Financial journalist Jason Zweig recently on the PBS program WealthTrack:
“[T]he pension fund at Berkshire Hathaway, Warren Buffett’s company, is looking at something like 6%. And if Warren Buffett doesn’t think the money under his watch can generate any more than 6%, I think anybody who’s quoting 7 or 8 or 10, you have to ask either what are you smoking, or why do you think you’re that much better than Warren Buffett?”
The pension-fund projected return is more of a political number than an economic number. It is in the short-term interests of politicians and public employees/retirees for this number to be as high as possible in order to maximize current pension benefits and minimize current taxes and other government revenue. The likely long-term effect is either large tax hikes or sharp reductions in pension benefits.
Despite small adjustments, public-pension return projections have not kept pace with recent sharp declines in interest rates and slower nominal GDP growth. Warren Buffett has the advantage of being able to adjust his expectations based on economic and financial considerations rather than politics.

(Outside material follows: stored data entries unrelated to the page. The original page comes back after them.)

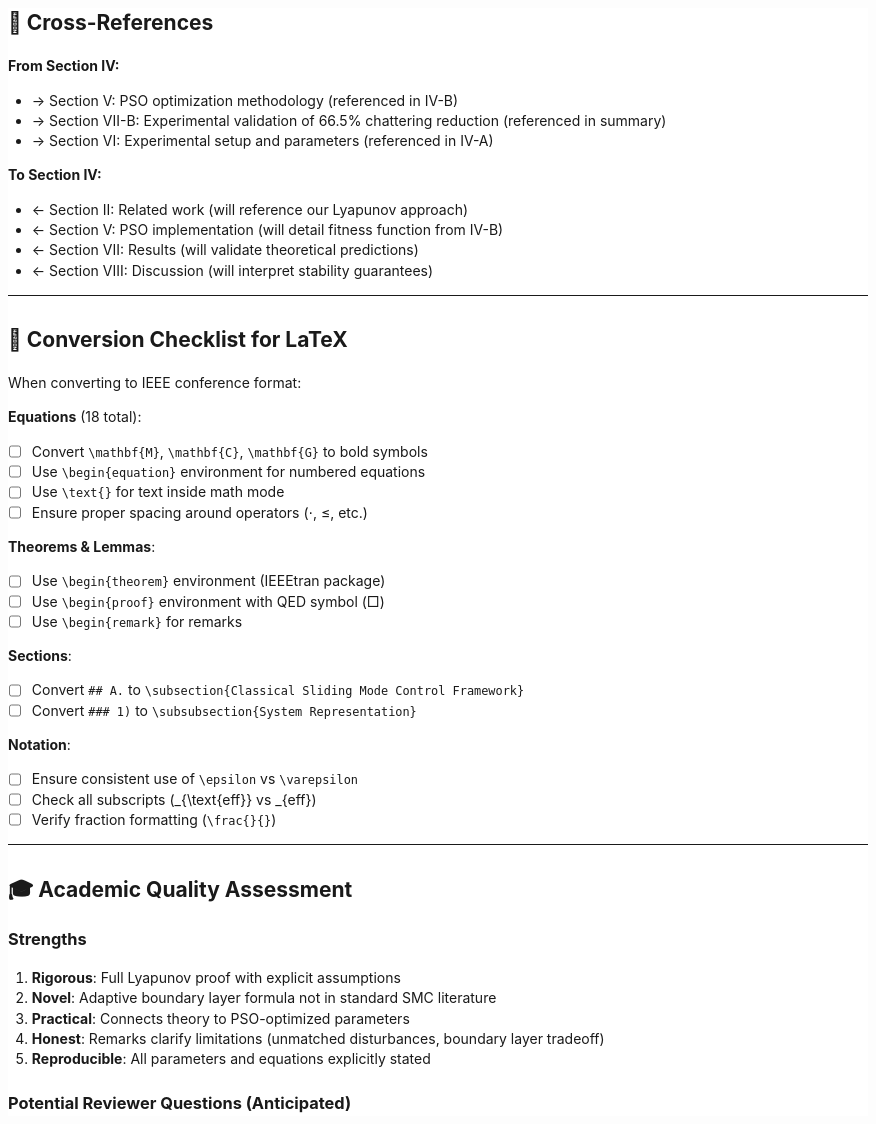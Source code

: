 
## 🔄 Cross-References

**From Section IV:**
- → Section V: PSO optimization methodology (referenced in IV-B)
- → Section VII-B: Experimental validation of 66.5% chattering reduction (referenced in summary)
- → Section VI: Experimental setup and parameters (referenced in IV-A)

**To Section IV:**
- ← Section II: Related work (will reference our Lyapunov approach)
- ← Section V: PSO implementation (will detail fitness function from IV-B)
- ← Section VII: Results (will validate theoretical predictions)
- ← Section VIII: Discussion (will interpret stability guarantees)

---

## 📝 Conversion Checklist for LaTeX

When converting to IEEE conference format:

**Equations** (18 total):
- [ ] Convert `\mathbf{M}`, `\mathbf{C}`, `\mathbf{G}` to bold symbols
- [ ] Use `\begin{equation}` environment for numbered equations
- [ ] Use `\text{}` for text inside math mode
- [ ] Ensure proper spacing around operators ($\cdot$, $\leq$, etc.)

**Theorems & Lemmas**:
- [ ] Use `\begin{theorem}` environment (IEEEtran package)
- [ ] Use `\begin{proof}` environment with QED symbol (□)
- [ ] Use `\begin{remark}` for remarks

**Sections**:
- [ ] Convert `## A.` to `\subsection{Classical Sliding Mode Control Framework}`
- [ ] Convert `### 1)` to `\subsubsection{System Representation}`

**Notation**:
- [ ] Ensure consistent use of `\epsilon` vs `\varepsilon`
- [ ] Check all subscripts (_{\text{eff}} vs _{eff})
- [ ] Verify fraction formatting (`\frac{}{}`)

---

## 🎓 Academic Quality Assessment

### Strengths

1. **Rigorous**: Full Lyapunov proof with explicit assumptions
2. **Novel**: Adaptive boundary layer formula not in standard SMC literature
3. **Practical**: Connects theory to PSO-optimized parameters
4. **Honest**: Remarks clarify limitations (unmatched disturbances, boundary layer tradeoff)
5. **Reproducible**: All parameters and equations explicitly stated

### Potential Reviewer Questions (Anticipated)
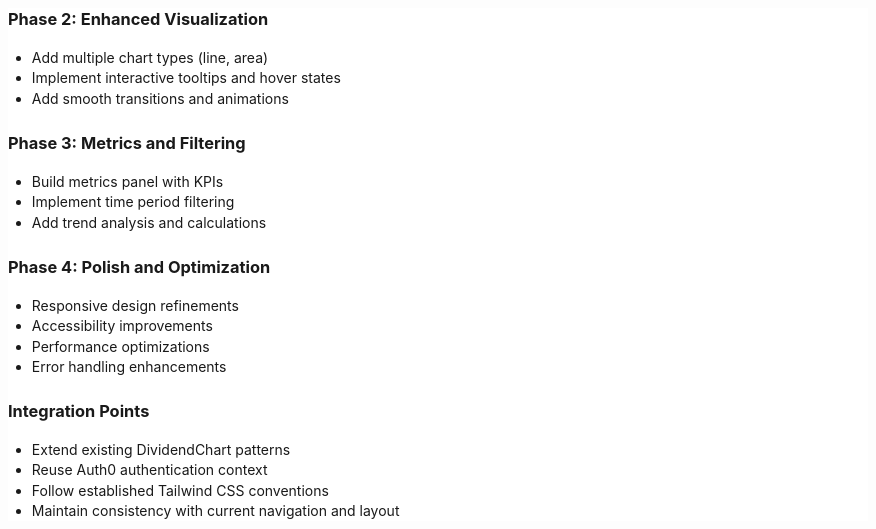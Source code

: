 ### Phase 2: Enhanced Visualization
- Add multiple chart types (line, area)
- Implement interactive tooltips and hover states
- Add smooth transitions and animations

### Phase 3: Metrics and Filtering
- Build metrics panel with KPIs
- Implement time period filtering
- Add trend analysis and calculations

### Phase 4: Polish and Optimization
- Responsive design refinements
- Accessibility improvements
- Performance optimizations
- Error handling enhancements

### Integration Points
- Extend existing DividendChart patterns
- Reuse Auth0 authentication context
- Follow established Tailwind CSS conventions
- Maintain consistency with current navigation and layout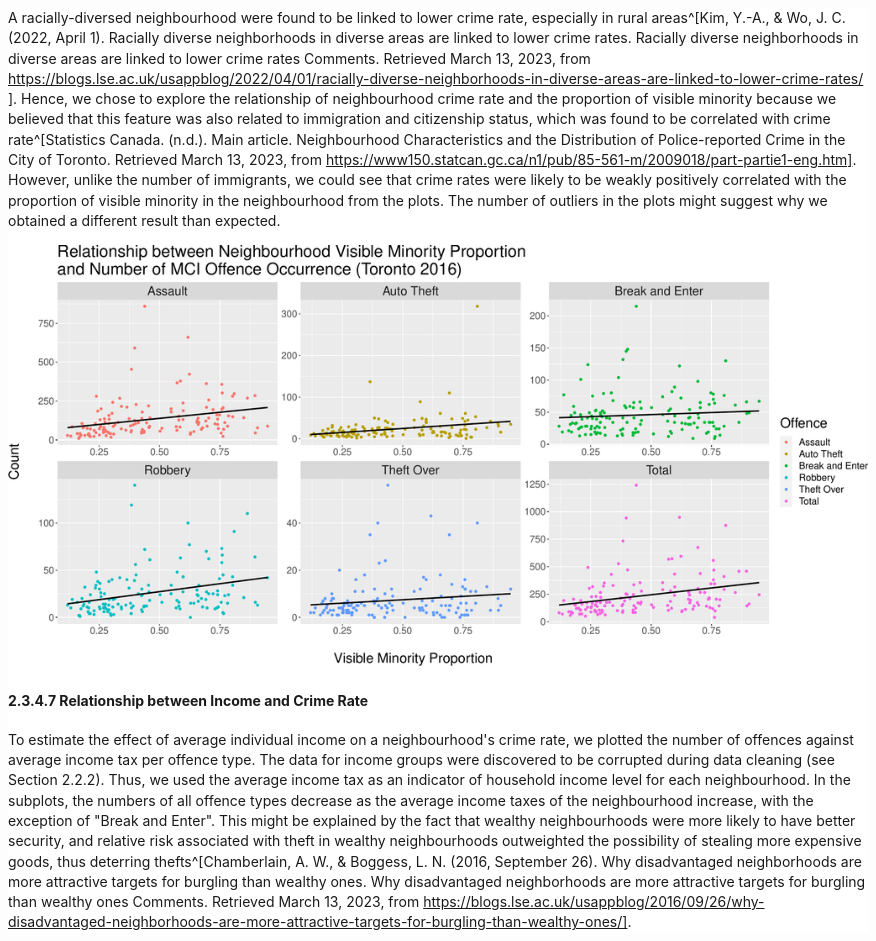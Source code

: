 A racially-diversed neighbourhood were found to be linked to lower crime rate, especially in rural areas^[Kim, Y.-A., &amp; Wo, J. C. (2022, April 1). Racially diverse neighborhoods in diverse areas are linked to lower crime rates. Racially diverse neighborhoods in diverse areas are linked to lower crime rates Comments. Retrieved March 13, 2023, from https://blogs.lse.ac.uk/usappblog/2022/04/01/racially-diverse-neighborhoods-in-diverse-areas-are-linked-to-lower-crime-rates/ ]. Hence, we chose to explore the relationship of neighbourhood crime rate and the proportion of visible minority because we believed that this feature was also related to immigration and citizenship status, which was found to be correlated with crime rate^[Statistics Canada. (n.d.). Main article. Neighbourhood Characteristics and the Distribution of Police-reported Crime in the City of Toronto. Retrieved March 13, 2023, from https://www150.statcan.gc.ca/n1/pub/85-561-m/2009018/part-partie1-eng.htm]. However, unlike the number of immigrants, we could see that crime rates were likely to be weakly positively correlated with the proportion of visible minority in the neighbourhood from the plots. The number of outliers in the plots might suggest why we obtained a different result than expected.



![](Final-Report_files/figure-latex/crime-vs-minority-plot-1.pdf) 


#### 2.3.4.7 Relationship between Income and Crime Rate

To estimate the effect of average individual income on a neighbourhood's crime rate, we plotted the number of offences against average income tax per offence type. The data for income groups were discovered to be corrupted during data cleaning (see Section 2.2.2). Thus, we used the average income tax as an indicator of household income level for each neighbourhood. In the subplots, the numbers of all offence types decrease as the average income taxes of the neighbourhood increase, with the exception of "Break and Enter". This might be explained by the fact that wealthy neighbourhoods were more likely to have better security, and relative risk associated with theft in wealthy neighbourhoods outweighted the possibility of stealing more expensive goods, thus deterring thefts^[Chamberlain, A. W., &amp; Boggess, L. N. (2016, September 26). Why disadvantaged neighborhoods are more attractive targets for burgling than wealthy ones. Why disadvantaged neighborhoods are more attractive targets for burgling than wealthy ones Comments. Retrieved March 13, 2023, from https://blogs.lse.ac.uk/usappblog/2016/09/26/why-disadvantaged-neighborhoods-are-more-attractive-targets-for-burgling-than-wealthy-ones/].
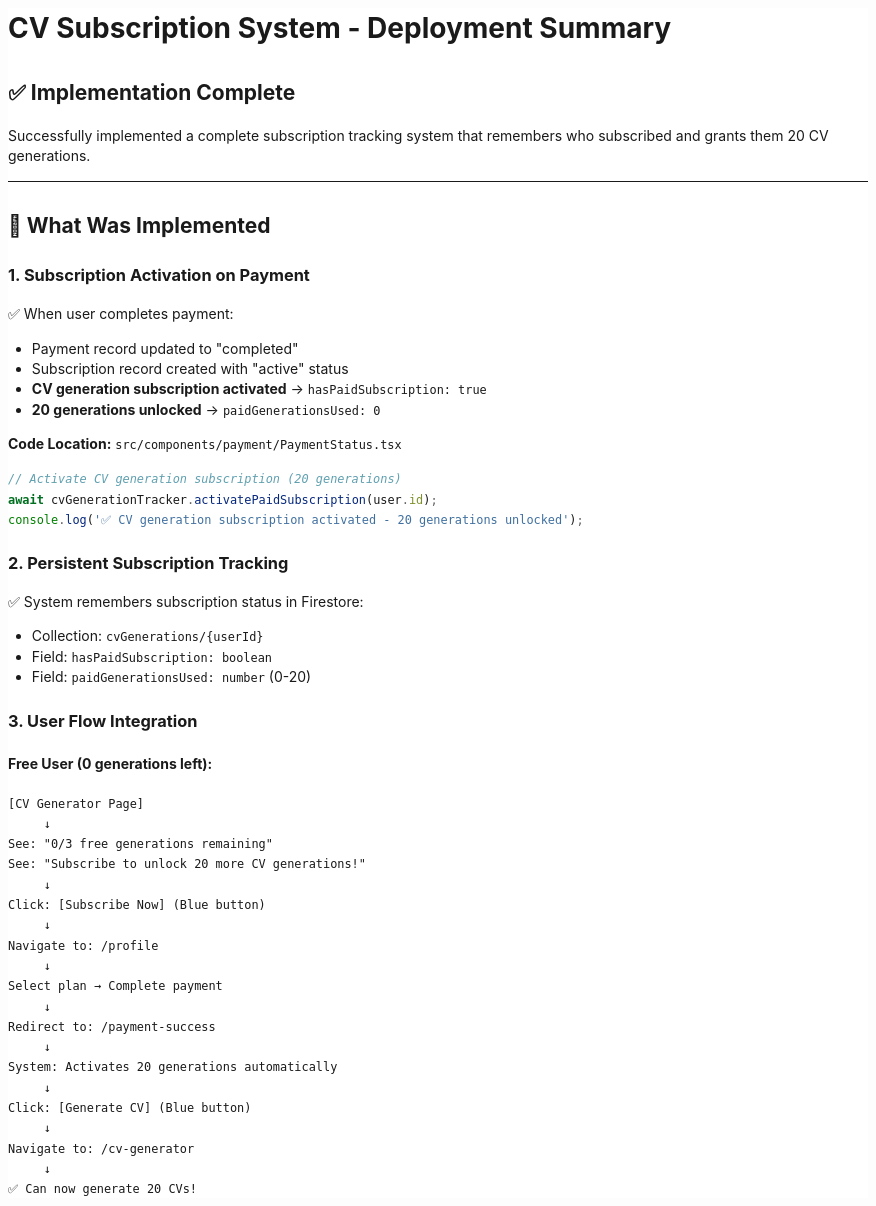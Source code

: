 # CV Subscription System - Deployment Summary

## ✅ Implementation Complete

Successfully implemented a complete subscription tracking system that remembers who subscribed and grants them 20 CV generations.

---

## 🎯 What Was Implemented

### 1. **Subscription Activation on Payment**
✅ When user completes payment:
- Payment record updated to "completed"
- Subscription record created with "active" status
- **CV generation subscription activated** → `hasPaidSubscription: true`
- **20 generations unlocked** → `paidGenerationsUsed: 0`

**Code Location:** `src/components/payment/PaymentStatus.tsx`

```typescript
// Activate CV generation subscription (20 generations)
await cvGenerationTracker.activatePaidSubscription(user.id);
console.log('✅ CV generation subscription activated - 20 generations unlocked');
```

### 2. **Persistent Subscription Tracking**
✅ System remembers subscription status in Firestore:
- Collection: `cvGenerations/{userId}`
- Field: `hasPaidSubscription: boolean`
- Field: `paidGenerationsUsed: number` (0-20)

### 3. **User Flow Integration**

#### Free User (0 generations left):
```
[CV Generator Page]
     ↓
See: "0/3 free generations remaining"
See: "Subscribe to unlock 20 more CV generations!"
     ↓
Click: [Subscribe Now] (Blue button)
     ↓
Navigate to: /profile
     ↓
Select plan → Complete payment
     ↓
Redirect to: /payment-success
     ↓
System: Activates 20 generations automatically
     ↓
Click: [Generate CV] (Blue button)
     ↓
Navigate to: /cv-generator
     ↓
✅ Can now generate 20 CVs!
```
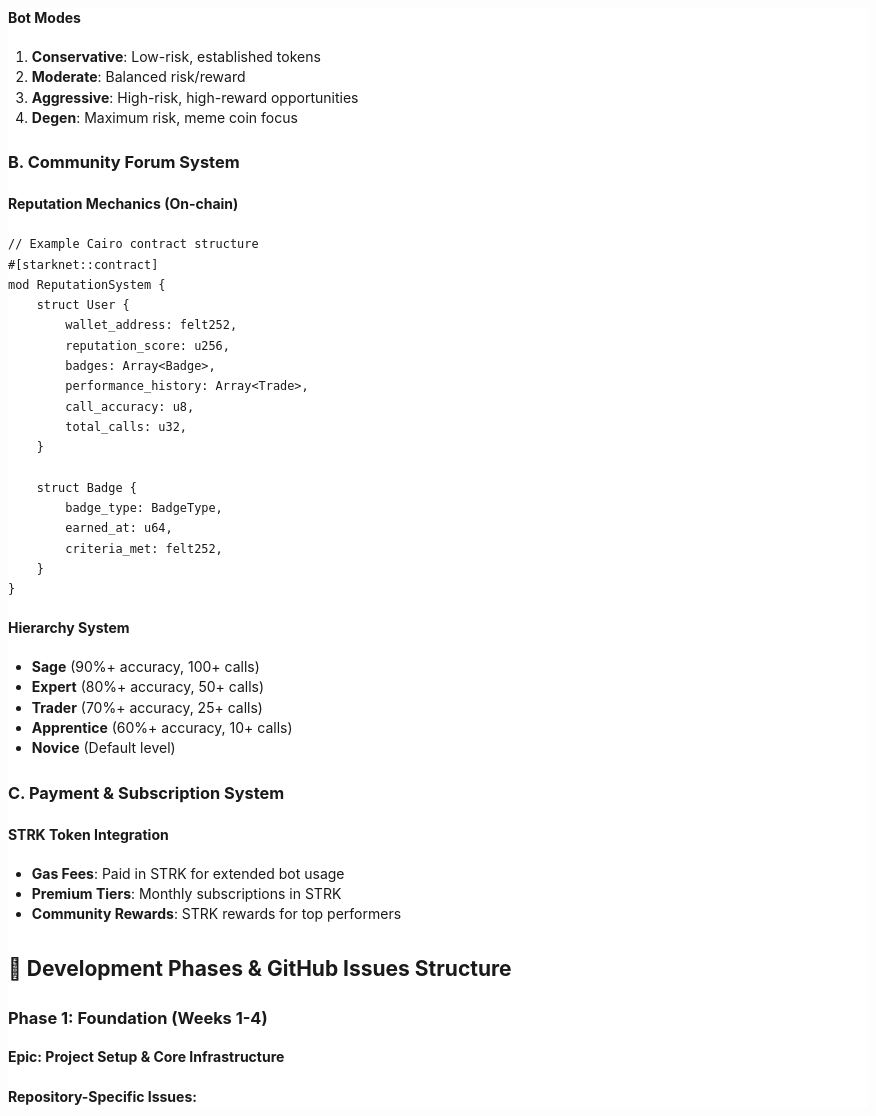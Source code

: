 #### Bot Modes
1. **Conservative**: Low-risk, established tokens
2. **Moderate**: Balanced risk/reward
3. **Aggressive**: High-risk, high-reward opportunities
4. **Degen**: Maximum risk, meme coin focus

### B. Community Forum System

#### Reputation Mechanics (On-chain)
```cairo
// Example Cairo contract structure
#[starknet::contract]
mod ReputationSystem {
    struct User {
        wallet_address: felt252,
        reputation_score: u256,
        badges: Array<Badge>,
        performance_history: Array<Trade>,
        call_accuracy: u8,
        total_calls: u32,
    }
    
    struct Badge {
        badge_type: BadgeType,
        earned_at: u64,
        criteria_met: felt252,
    }
}
```

#### Hierarchy System
- **Sage** (90%+ accuracy, 100+ calls)
- **Expert** (80%+ accuracy, 50+ calls)
- **Trader** (70%+ accuracy, 25+ calls)
- **Apprentice** (60%+ accuracy, 10+ calls)
- **Novice** (Default level)

### C. Payment & Subscription System

#### STRK Token Integration
- **Gas Fees**: Paid in STRK for extended bot usage
- **Premium Tiers**: Monthly subscriptions in STRK
- **Community Rewards**: STRK rewards for top performers

## 🚀 Development Phases & GitHub Issues Structure

### Phase 1: Foundation (Weeks 1-4)
**Epic: Project Setup & Core Infrastructure**

#### Repository-Specific Issues:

- RNUG - Tuesday, Dec 8, 15 @ 10:13 pm:
Since you can’t reduce the pension benefits, any change in the assumed return will have to result in either reduced GRF spending on other state funded programs or a tax increase. It’s just math.
- Anon - Wednesday, Dec 9, 15 @ 12:20 am:
What the Illinois Supreme Court is saying now after more than a six-year bull market may prove untenable in the next downturn, when reducing pension benefits might appear more politically palatable.
Or perhaps a few years of high inflation will make the pension benefits and annual 3% increase easier to afford.
- RNUG - Wednesday, Dec 9, 15 @ 4:22 am:
The court has been consistent for 40 years … Since the 1975 IFT ruling. Longer if we count some of the pre-1970 cases. The language is plain and clear; I don’t expect they will rule differently in the future.